Dat hij daarbij nog een wirwar aan subplotten en gebeurtenissen (een op drift geraakte nucleaire sateliet bedreigt de aarde) heeft bedacht, maakt de film alleen maar nodeloos warrig.

Kinderachtig
Until the End of the World is in één opzicht een conventionele film: hoe krijgen Dommartin en Hurt elkaar. Daar is het Wenders echter niet om te doen, het zwaartepunt ligt bij zijn exposé over de gevaren van de technologische vooruitgang. Dat is echter dermate warrig, clichématig, simplistisch en tegenstrijdig, dat de film een grote mislukking is geworden. Het niveau van de film komt nergens uit boven Wenders’ introductie van Greenspace, een organisatie die zich inzet om milieudelicten in de ruimte te bestrijden. Met dergelijke kinderlijke analogieën komt Wenders angstig dicht in de buurt van de door hem verfoeide Amerikaanse mainstream cinema. Ook zijn oplossing voor de moderne beschaving lijkt ontleend aan een romantisch Hollywood: mogen daar de indianen tegenwoordig de moderne beschaving de weg wijzen, Wenders houdt het op de wijsheid van de aboriginals.

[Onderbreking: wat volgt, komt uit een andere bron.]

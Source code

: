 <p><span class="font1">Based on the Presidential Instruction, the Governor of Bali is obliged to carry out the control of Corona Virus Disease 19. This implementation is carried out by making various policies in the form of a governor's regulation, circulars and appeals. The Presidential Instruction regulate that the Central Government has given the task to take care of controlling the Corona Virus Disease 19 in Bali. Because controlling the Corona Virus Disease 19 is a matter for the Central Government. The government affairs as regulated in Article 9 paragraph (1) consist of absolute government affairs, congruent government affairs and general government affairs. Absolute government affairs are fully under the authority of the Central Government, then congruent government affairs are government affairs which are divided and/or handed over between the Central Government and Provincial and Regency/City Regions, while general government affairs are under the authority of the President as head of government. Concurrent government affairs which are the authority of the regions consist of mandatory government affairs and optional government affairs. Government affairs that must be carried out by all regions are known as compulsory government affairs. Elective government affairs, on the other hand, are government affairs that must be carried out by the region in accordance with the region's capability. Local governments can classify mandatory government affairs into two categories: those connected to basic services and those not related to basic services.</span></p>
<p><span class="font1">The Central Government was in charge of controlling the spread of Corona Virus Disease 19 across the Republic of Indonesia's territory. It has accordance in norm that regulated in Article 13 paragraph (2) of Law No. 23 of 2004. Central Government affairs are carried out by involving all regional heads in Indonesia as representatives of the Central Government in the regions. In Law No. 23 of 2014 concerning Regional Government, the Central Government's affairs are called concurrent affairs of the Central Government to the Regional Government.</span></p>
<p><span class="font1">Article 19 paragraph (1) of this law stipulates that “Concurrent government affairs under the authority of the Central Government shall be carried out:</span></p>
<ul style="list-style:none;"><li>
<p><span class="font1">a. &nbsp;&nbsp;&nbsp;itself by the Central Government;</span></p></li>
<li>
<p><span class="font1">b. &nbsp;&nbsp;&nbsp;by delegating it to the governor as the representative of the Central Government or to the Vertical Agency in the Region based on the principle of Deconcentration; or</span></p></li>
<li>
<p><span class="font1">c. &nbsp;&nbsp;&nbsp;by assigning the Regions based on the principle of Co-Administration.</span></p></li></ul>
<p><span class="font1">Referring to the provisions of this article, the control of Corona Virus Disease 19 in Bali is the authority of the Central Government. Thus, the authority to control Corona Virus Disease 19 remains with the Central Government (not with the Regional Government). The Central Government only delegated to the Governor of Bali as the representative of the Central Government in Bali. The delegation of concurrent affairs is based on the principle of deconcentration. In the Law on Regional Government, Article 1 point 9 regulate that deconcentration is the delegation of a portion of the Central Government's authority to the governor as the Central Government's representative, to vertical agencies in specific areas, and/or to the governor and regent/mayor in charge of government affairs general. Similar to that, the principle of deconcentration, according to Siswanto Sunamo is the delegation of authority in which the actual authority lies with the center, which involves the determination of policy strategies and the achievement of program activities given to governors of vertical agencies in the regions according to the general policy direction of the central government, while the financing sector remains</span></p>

En de ultieme roadmovie? Als deze film iets niet is, is het een roadmovie. Onder de dwang om zoveel mogelijk steden aan te doen, zien we soms fraaie opnamen – dat is Wenders cameraman Robbie Müller wel toevertrouwd. Het rusteloze reizen, uitdrukking van onbestemde verlangens, is erbij ingeschoten. Het is treurig om te constateren, maar alle gereis over de wereld voegt dramatisch zo weinig toe aan Until the End of the World, dat de film evengoed in één stad geschoten had kunnen worden. Dat had bijna zeker een hechtere film opgeleverd.

“Het is de blik die bepaalt of iets gezien is”. Until the End of the World mist die blik; verdwenen onder de last van een project waaraan Wenders zich vertilde.